Ne ho parlato con mia mamma che si era resa conto anche lei della situazione. Qualche giorno dopo, si è seduta in poltrona col mio bambino in braccio e, armata di amore di nonna, si è messa d’impegno a baciarlo ripetutamente sulle sue guanciotte paffute e a mostrargli come muovere la bocca per dare i baci con lo schiocco. Ne ha fatto un gioco divertente con risate, gridolini e saltelli sulle sue ginocchia, finchè il mio piccolo ci è riuscito! Era contentissimo e non finiva più di dare baci a tutti! Aveva trovato un modo facile e veloce di scambiare amore.

In quel momento ho capito la grandissima potenza del bacio e dell’abbraccio e ho inserito una routine di coccole nella nostra vita quotidiana.
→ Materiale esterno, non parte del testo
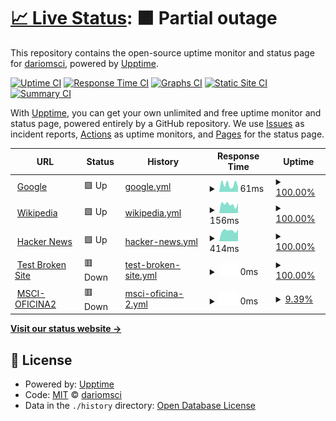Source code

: # [📈 Live Status](https://dariomsci.github.io/mscistatus): <!--live status--> **🟧 Partial outage**

This repository contains the open-source uptime monitor and status page for [dariomsci](https://dariomsci.github.io/mscistatus), powered by [Upptime](https://github.com/upptime/upptime).

[![Uptime CI](https://github.com/dariomsci/mscistatus/workflows/Uptime%20CI/badge.svg)](https://github.com/dariomsci/mscistatus/actions?query=workflow%3A%22Uptime+CI%22)
[![Response Time CI](https://github.com/dariomsci/mscistatus/workflows/Response%20Time%20CI/badge.svg)](https://github.com/dariomsci/mscistatus/actions?query=workflow%3A%22Response+Time+CI%22)
[![Graphs CI](https://github.com/dariomsci/mscistatus/workflows/Graphs%20CI/badge.svg)](https://github.com/dariomsci/mscistatus/actions?query=workflow%3A%22Graphs+CI%22)
[![Static Site CI](https://github.com/dariomsci/mscistatus/workflows/Static%20Site%20CI/badge.svg)](https://github.com/dariomsci/mscistatus/actions?query=workflow%3A%22Static+Site+CI%22)
[![Summary CI](https://github.com/dariomsci/mscistatus/workflows/Summary%20CI/badge.svg)](https://github.com/dariomsci/mscistatus/actions?query=workflow%3A%22Summary+CI%22)

With [Upptime](https://upptime.js.org), you can get your own unlimited and free uptime monitor and status page, powered entirely by a GitHub repository. We use [Issues](https://github.com/dariomsci/mscistatus/issues) as incident reports, [Actions](https://github.com/dariomsci/mscistatus/actions) as uptime monitors, and [Pages](https://dariomsci.github.io/mscistatus) for the status page.

<!--start: status pages-->
<!-- This summary is generated by Upptime (https://github.com/upptime/upptime) -->
<!-- Do not edit this manually, your changes will be overwritten -->
<!-- prettier-ignore -->
| URL | Status | History | Response Time | Uptime |
| --- | ------ | ------- | ------------- | ------ |
| <img alt="" src="https://favicons.githubusercontent.com/www.google.com" height="13"> [Google](https://www.google.com) | 🟩 Up | [google.yml](https://github.com/dariomsci/mscistatus/commits/HEAD/history/google.yml) | <details><summary><img alt="Response time graph" src="./graphs/google/response-time-week.png" height="20"> 61ms</summary><br><a href="https://dariomsci.github.io/mscistatus/history/google"><img alt="Response time 61" src="https://img.shields.io/endpoint?url=https%3A%2F%2Fraw.githubusercontent.com%2Fdariomsci%2Fmscistatus%2FHEAD%2Fapi%2Fgoogle%2Fresponse-time.json"></a><br><a href="https://dariomsci.github.io/mscistatus/history/google"><img alt="24-hour response time 61" src="https://img.shields.io/endpoint?url=https%3A%2F%2Fraw.githubusercontent.com%2Fdariomsci%2Fmscistatus%2FHEAD%2Fapi%2Fgoogle%2Fresponse-time-day.json"></a><br><a href="https://dariomsci.github.io/mscistatus/history/google"><img alt="7-day response time 61" src="https://img.shields.io/endpoint?url=https%3A%2F%2Fraw.githubusercontent.com%2Fdariomsci%2Fmscistatus%2FHEAD%2Fapi%2Fgoogle%2Fresponse-time-week.json"></a><br><a href="https://dariomsci.github.io/mscistatus/history/google"><img alt="30-day response time 61" src="https://img.shields.io/endpoint?url=https%3A%2F%2Fraw.githubusercontent.com%2Fdariomsci%2Fmscistatus%2FHEAD%2Fapi%2Fgoogle%2Fresponse-time-month.json"></a><br><a href="https://dariomsci.github.io/mscistatus/history/google"><img alt="1-year response time 61" src="https://img.shields.io/endpoint?url=https%3A%2F%2Fraw.githubusercontent.com%2Fdariomsci%2Fmscistatus%2FHEAD%2Fapi%2Fgoogle%2Fresponse-time-year.json"></a></details> | <details><summary><a href="https://dariomsci.github.io/mscistatus/history/google">100.00%</a></summary><a href="https://dariomsci.github.io/mscistatus/history/google"><img alt="All-time uptime 100.00%" src="https://img.shields.io/endpoint?url=https%3A%2F%2Fraw.githubusercontent.com%2Fdariomsci%2Fmscistatus%2FHEAD%2Fapi%2Fgoogle%2Fuptime.json"></a><br><a href="https://dariomsci.github.io/mscistatus/history/google"><img alt="24-hour uptime 100.00%" src="https://img.shields.io/endpoint?url=https%3A%2F%2Fraw.githubusercontent.com%2Fdariomsci%2Fmscistatus%2FHEAD%2Fapi%2Fgoogle%2Fuptime-day.json"></a><br><a href="https://dariomsci.github.io/mscistatus/history/google"><img alt="7-day uptime 100.00%" src="https://img.shields.io/endpoint?url=https%3A%2F%2Fraw.githubusercontent.com%2Fdariomsci%2Fmscistatus%2FHEAD%2Fapi%2Fgoogle%2Fuptime-week.json"></a><br><a href="https://dariomsci.github.io/mscistatus/history/google"><img alt="30-day uptime 100.00%" src="https://img.shields.io/endpoint?url=https%3A%2F%2Fraw.githubusercontent.com%2Fdariomsci%2Fmscistatus%2FHEAD%2Fapi%2Fgoogle%2Fuptime-month.json"></a><br><a href="https://dariomsci.github.io/mscistatus/history/google"><img alt="1-year uptime 100.00%" src="https://img.shields.io/endpoint?url=https%3A%2F%2Fraw.githubusercontent.com%2Fdariomsci%2Fmscistatus%2FHEAD%2Fapi%2Fgoogle%2Fuptime-year.json"></a></details>
| <img alt="" src="https://favicons.githubusercontent.com/en.wikipedia.org" height="13"> [Wikipedia](https://en.wikipedia.org) | 🟩 Up | [wikipedia.yml](https://github.com/dariomsci/mscistatus/commits/HEAD/history/wikipedia.yml) | <details><summary><img alt="Response time graph" src="./graphs/wikipedia/response-time-week.png" height="20"> 156ms</summary><br><a href="https://dariomsci.github.io/mscistatus/history/wikipedia"><img alt="Response time 156" src="https://img.shields.io/endpoint?url=https%3A%2F%2Fraw.githubusercontent.com%2Fdariomsci%2Fmscistatus%2FHEAD%2Fapi%2Fwikipedia%2Fresponse-time.json"></a><br><a href="https://dariomsci.github.io/mscistatus/history/wikipedia"><img alt="24-hour response time 156" src="https://img.shields.io/endpoint?url=https%3A%2F%2Fraw.githubusercontent.com%2Fdariomsci%2Fmscistatus%2FHEAD%2Fapi%2Fwikipedia%2Fresponse-time-day.json"></a><br><a href="https://dariomsci.github.io/mscistatus/history/wikipedia"><img alt="7-day response time 156" src="https://img.shields.io/endpoint?url=https%3A%2F%2Fraw.githubusercontent.com%2Fdariomsci%2Fmscistatus%2FHEAD%2Fapi%2Fwikipedia%2Fresponse-time-week.json"></a><br><a href="https://dariomsci.github.io/mscistatus/history/wikipedia"><img alt="30-day response time 156" src="https://img.shields.io/endpoint?url=https%3A%2F%2Fraw.githubusercontent.com%2Fdariomsci%2Fmscistatus%2FHEAD%2Fapi%2Fwikipedia%2Fresponse-time-month.json"></a><br><a href="https://dariomsci.github.io/mscistatus/history/wikipedia"><img alt="1-year response time 156" src="https://img.shields.io/endpoint?url=https%3A%2F%2Fraw.githubusercontent.com%2Fdariomsci%2Fmscistatus%2FHEAD%2Fapi%2Fwikipedia%2Fresponse-time-year.json"></a></details> | <details><summary><a href="https://dariomsci.github.io/mscistatus/history/wikipedia">100.00%</a></summary><a href="https://dariomsci.github.io/mscistatus/history/wikipedia"><img alt="All-time uptime 100.00%" src="https://img.shields.io/endpoint?url=https%3A%2F%2Fraw.githubusercontent.com%2Fdariomsci%2Fmscistatus%2FHEAD%2Fapi%2Fwikipedia%2Fuptime.json"></a><br><a href="https://dariomsci.github.io/mscistatus/history/wikipedia"><img alt="24-hour uptime 100.00%" src="https://img.shields.io/endpoint?url=https%3A%2F%2Fraw.githubusercontent.com%2Fdariomsci%2Fmscistatus%2FHEAD%2Fapi%2Fwikipedia%2Fuptime-day.json"></a><br><a href="https://dariomsci.github.io/mscistatus/history/wikipedia"><img alt="7-day uptime 100.00%" src="https://img.shields.io/endpoint?url=https%3A%2F%2Fraw.githubusercontent.com%2Fdariomsci%2Fmscistatus%2FHEAD%2Fapi%2Fwikipedia%2Fuptime-week.json"></a><br><a href="https://dariomsci.github.io/mscistatus/history/wikipedia"><img alt="30-day uptime 100.00%" src="https://img.shields.io/endpoint?url=https%3A%2F%2Fraw.githubusercontent.com%2Fdariomsci%2Fmscistatus%2FHEAD%2Fapi%2Fwikipedia%2Fuptime-month.json"></a><br><a href="https://dariomsci.github.io/mscistatus/history/wikipedia"><img alt="1-year uptime 100.00%" src="https://img.shields.io/endpoint?url=https%3A%2F%2Fraw.githubusercontent.com%2Fdariomsci%2Fmscistatus%2FHEAD%2Fapi%2Fwikipedia%2Fuptime-year.json"></a></details>
| <img alt="" src="https://favicons.githubusercontent.com/news.ycombinator.com" height="13"> [Hacker News](https://news.ycombinator.com) | 🟩 Up | [hacker-news.yml](https://github.com/dariomsci/mscistatus/commits/HEAD/history/hacker-news.yml) | <details><summary><img alt="Response time graph" src="./graphs/hacker-news/response-time-week.png" height="20"> 414ms</summary><br><a href="https://dariomsci.github.io/mscistatus/history/hacker-news"><img alt="Response time 414" src="https://img.shields.io/endpoint?url=https%3A%2F%2Fraw.githubusercontent.com%2Fdariomsci%2Fmscistatus%2FHEAD%2Fapi%2Fhacker-news%2Fresponse-time.json"></a><br><a href="https://dariomsci.github.io/mscistatus/history/hacker-news"><img alt="24-hour response time 414" src="https://img.shields.io/endpoint?url=https%3A%2F%2Fraw.githubusercontent.com%2Fdariomsci%2Fmscistatus%2FHEAD%2Fapi%2Fhacker-news%2Fresponse-time-day.json"></a><br><a href="https://dariomsci.github.io/mscistatus/history/hacker-news"><img alt="7-day response time 414" src="https://img.shields.io/endpoint?url=https%3A%2F%2Fraw.githubusercontent.com%2Fdariomsci%2Fmscistatus%2FHEAD%2Fapi%2Fhacker-news%2Fresponse-time-week.json"></a><br><a href="https://dariomsci.github.io/mscistatus/history/hacker-news"><img alt="30-day response time 414" src="https://img.shields.io/endpoint?url=https%3A%2F%2Fraw.githubusercontent.com%2Fdariomsci%2Fmscistatus%2FHEAD%2Fapi%2Fhacker-news%2Fresponse-time-month.json"></a><br><a href="https://dariomsci.github.io/mscistatus/history/hacker-news"><img alt="1-year response time 414" src="https://img.shields.io/endpoint?url=https%3A%2F%2Fraw.githubusercontent.com%2Fdariomsci%2Fmscistatus%2FHEAD%2Fapi%2Fhacker-news%2Fresponse-time-year.json"></a></details> | <details><summary><a href="https://dariomsci.github.io/mscistatus/history/hacker-news">100.00%</a></summary><a href="https://dariomsci.github.io/mscistatus/history/hacker-news"><img alt="All-time uptime 100.00%" src="https://img.shields.io/endpoint?url=https%3A%2F%2Fraw.githubusercontent.com%2Fdariomsci%2Fmscistatus%2FHEAD%2Fapi%2Fhacker-news%2Fuptime.json"></a><br><a href="https://dariomsci.github.io/mscistatus/history/hacker-news"><img alt="24-hour uptime 100.00%" src="https://img.shields.io/endpoint?url=https%3A%2F%2Fraw.githubusercontent.com%2Fdariomsci%2Fmscistatus%2FHEAD%2Fapi%2Fhacker-news%2Fuptime-day.json"></a><br><a href="https://dariomsci.github.io/mscistatus/history/hacker-news"><img alt="7-day uptime 100.00%" src="https://img.shields.io/endpoint?url=https%3A%2F%2Fraw.githubusercontent.com%2Fdariomsci%2Fmscistatus%2FHEAD%2Fapi%2Fhacker-news%2Fuptime-week.json"></a><br><a href="https://dariomsci.github.io/mscistatus/history/hacker-news"><img alt="30-day uptime 100.00%" src="https://img.shields.io/endpoint?url=https%3A%2F%2Fraw.githubusercontent.com%2Fdariomsci%2Fmscistatus%2FHEAD%2Fapi%2Fhacker-news%2Fuptime-month.json"></a><br><a href="https://dariomsci.github.io/mscistatus/history/hacker-news"><img alt="1-year uptime 100.00%" src="https://img.shields.io/endpoint?url=https%3A%2F%2Fraw.githubusercontent.com%2Fdariomsci%2Fmscistatus%2FHEAD%2Fapi%2Fhacker-news%2Fuptime-year.json"></a></details>
| <img alt="" src="https://favicons.githubusercontent.com/thissitedoesnotexist.koj.co" height="13"> [Test Broken Site](https://thissitedoesnotexist.koj.co) | 🟥 Down | [test-broken-site.yml](https://github.com/dariomsci/mscistatus/commits/HEAD/history/test-broken-site.yml) | <details><summary><img alt="Response time graph" src="./graphs/test-broken-site/response-time-week.png" height="20"> 0ms</summary><br><a href="https://dariomsci.github.io/mscistatus/history/test-broken-site"><img alt="Response time 0" src="https://img.shields.io/endpoint?url=https%3A%2F%2Fraw.githubusercontent.com%2Fdariomsci%2Fmscistatus%2FHEAD%2Fapi%2Ftest-broken-site%2Fresponse-time.json"></a><br><a href="https://dariomsci.github.io/mscistatus/history/test-broken-site"><img alt="24-hour response time 0" src="https://img.shields.io/endpoint?url=https%3A%2F%2Fraw.githubusercontent.com%2Fdariomsci%2Fmscistatus%2FHEAD%2Fapi%2Ftest-broken-site%2Fresponse-time-day.json"></a><br><a href="https://dariomsci.github.io/mscistatus/history/test-broken-site"><img alt="7-day response time 0" src="https://img.shields.io/endpoint?url=https%3A%2F%2Fraw.githubusercontent.com%2Fdariomsci%2Fmscistatus%2FHEAD%2Fapi%2Ftest-broken-site%2Fresponse-time-week.json"></a><br><a href="https://dariomsci.github.io/mscistatus/history/test-broken-site"><img alt="30-day response time 0" src="https://img.shields.io/endpoint?url=https%3A%2F%2Fraw.githubusercontent.com%2Fdariomsci%2Fmscistatus%2FHEAD%2Fapi%2Ftest-broken-site%2Fresponse-time-month.json"></a><br><a href="https://dariomsci.github.io/mscistatus/history/test-broken-site"><img alt="1-year response time 0" src="https://img.shields.io/endpoint?url=https%3A%2F%2Fraw.githubusercontent.com%2Fdariomsci%2Fmscistatus%2FHEAD%2Fapi%2Ftest-broken-site%2Fresponse-time-year.json"></a></details> | <details><summary><a href="https://dariomsci.github.io/mscistatus/history/test-broken-site">100.00%</a></summary><a href="https://dariomsci.github.io/mscistatus/history/test-broken-site"><img alt="All-time uptime 100.00%" src="https://img.shields.io/endpoint?url=https%3A%2F%2Fraw.githubusercontent.com%2Fdariomsci%2Fmscistatus%2FHEAD%2Fapi%2Ftest-broken-site%2Fuptime.json"></a><br><a href="https://dariomsci.github.io/mscistatus/history/test-broken-site"><img alt="24-hour uptime 100.00%" src="https://img.shields.io/endpoint?url=https%3A%2F%2Fraw.githubusercontent.com%2Fdariomsci%2Fmscistatus%2FHEAD%2Fapi%2Ftest-broken-site%2Fuptime-day.json"></a><br><a href="https://dariomsci.github.io/mscistatus/history/test-broken-site"><img alt="7-day uptime 100.00%" src="https://img.shields.io/endpoint?url=https%3A%2F%2Fraw.githubusercontent.com%2Fdariomsci%2Fmscistatus%2FHEAD%2Fapi%2Ftest-broken-site%2Fuptime-week.json"></a><br><a href="https://dariomsci.github.io/mscistatus/history/test-broken-site"><img alt="30-day uptime 100.00%" src="https://img.shields.io/endpoint?url=https%3A%2F%2Fraw.githubusercontent.com%2Fdariomsci%2Fmscistatus%2FHEAD%2Fapi%2Ftest-broken-site%2Fuptime-month.json"></a><br><a href="https://dariomsci.github.io/mscistatus/history/test-broken-site"><img alt="1-year uptime 100.00%" src="https://img.shields.io/endpoint?url=https%3A%2F%2Fraw.githubusercontent.com%2Fdariomsci%2Fmscistatus%2FHEAD%2Fapi%2Ftest-broken-site%2Fuptime-year.json"></a></details>
| <img alt="" src="https://favicons.githubusercontent.com/msci-oficina2.sytes.net" height="13"> [MSCI-OFICINA2](http://msci-oficina2.sytes.net/login/) | 🟥 Down | [msci-oficina-2.yml](https://github.com/dariomsci/mscistatus/commits/HEAD/history/msci-oficina-2.yml) | <details><summary><img alt="Response time graph" src="./graphs/msci-oficina-2/response-time-week.png" height="20"> 0ms</summary><br><a href="https://dariomsci.github.io/mscistatus/history/msci-oficina-2"><img alt="Response time 0" src="https://img.shields.io/endpoint?url=https%3A%2F%2Fraw.githubusercontent.com%2Fdariomsci%2Fmscistatus%2FHEAD%2Fapi%2Fmsci-oficina-2%2Fresponse-time.json"></a><br><a href="https://dariomsci.github.io/mscistatus/history/msci-oficina-2"><img alt="24-hour response time 0" src="https://img.shields.io/endpoint?url=https%3A%2F%2Fraw.githubusercontent.com%2Fdariomsci%2Fmscistatus%2FHEAD%2Fapi%2Fmsci-oficina-2%2Fresponse-time-day.json"></a><br><a href="https://dariomsci.github.io/mscistatus/history/msci-oficina-2"><img alt="7-day response time 0" src="https://img.shields.io/endpoint?url=https%3A%2F%2Fraw.githubusercontent.com%2Fdariomsci%2Fmscistatus%2FHEAD%2Fapi%2Fmsci-oficina-2%2Fresponse-time-week.json"></a><br><a href="https://dariomsci.github.io/mscistatus/history/msci-oficina-2"><img alt="30-day response time 0" src="https://img.shields.io/endpoint?url=https%3A%2F%2Fraw.githubusercontent.com%2Fdariomsci%2Fmscistatus%2FHEAD%2Fapi%2Fmsci-oficina-2%2Fresponse-time-month.json"></a><br><a href="https://dariomsci.github.io/mscistatus/history/msci-oficina-2"><img alt="1-year response time 0" src="https://img.shields.io/endpoint?url=https%3A%2F%2Fraw.githubusercontent.com%2Fdariomsci%2Fmscistatus%2FHEAD%2Fapi%2Fmsci-oficina-2%2Fresponse-time-year.json"></a></details> | <details><summary><a href="https://dariomsci.github.io/mscistatus/history/msci-oficina-2">9.39%</a></summary><a href="https://dariomsci.github.io/mscistatus/history/msci-oficina-2"><img alt="All-time uptime 9.39%" src="https://img.shields.io/endpoint?url=https%3A%2F%2Fraw.githubusercontent.com%2Fdariomsci%2Fmscistatus%2FHEAD%2Fapi%2Fmsci-oficina-2%2Fuptime.json"></a><br><a href="https://dariomsci.github.io/mscistatus/history/msci-oficina-2"><img alt="24-hour uptime 9.39%" src="https://img.shields.io/endpoint?url=https%3A%2F%2Fraw.githubusercontent.com%2Fdariomsci%2Fmscistatus%2FHEAD%2Fapi%2Fmsci-oficina-2%2Fuptime-day.json"></a><br><a href="https://dariomsci.github.io/mscistatus/history/msci-oficina-2"><img alt="7-day uptime 9.39%" src="https://img.shields.io/endpoint?url=https%3A%2F%2Fraw.githubusercontent.com%2Fdariomsci%2Fmscistatus%2FHEAD%2Fapi%2Fmsci-oficina-2%2Fuptime-week.json"></a><br><a href="https://dariomsci.github.io/mscistatus/history/msci-oficina-2"><img alt="30-day uptime 9.39%" src="https://img.shields.io/endpoint?url=https%3A%2F%2Fraw.githubusercontent.com%2Fdariomsci%2Fmscistatus%2FHEAD%2Fapi%2Fmsci-oficina-2%2Fuptime-month.json"></a><br><a href="https://dariomsci.github.io/mscistatus/history/msci-oficina-2"><img alt="1-year uptime 9.39%" src="https://img.shields.io/endpoint?url=https%3A%2F%2Fraw.githubusercontent.com%2Fdariomsci%2Fmscistatus%2FHEAD%2Fapi%2Fmsci-oficina-2%2Fuptime-year.json"></a></details>

<!--end: status pages-->

[**Visit our status website →**](https://dariomsci.github.io/mscistatus)

## 📄 License

- Powered by: [Upptime](https://github.com/upptime/upptime)
- Code: [MIT](./LICENSE) © [dariomsci](https://dariomsci.github.io/mscistatus)
- Data in the `./history` directory: [Open Database License](https://opendatacommons.org/licenses/odbl/1-0/)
Non aspetto di averne voglia o che il bambino venga da me a farsi coccolare, ma seguo un sistema di orari o meglio di momenti stabiliti che rispecchia le varie attività della nostra giornata come dormire, mangiare, stare insieme o separarsi (uscire di casa). Mi spiego meglio: sia io che mio marito passiamo un paio di minuti a scambiare coccole con il nostro bambino nei momenti salienti della giornata. Al risveglio, all’ora della nanna, prima e dopo i pasti, quando uno di noi entra o esce di casa e anche ad intervalli regolari di una o due ore durante le varie attività quotidiane. E’ un “esercizio” che ci permette di rinfrescare il legame affettivo più volte al giorno e che dà al bambino (e anche a noi) il conforto di amare e sentirsi amato. Inoltre, poiché non e’ fatto a caso, ma con intenzione, rende l’amore ancor più forte e reale.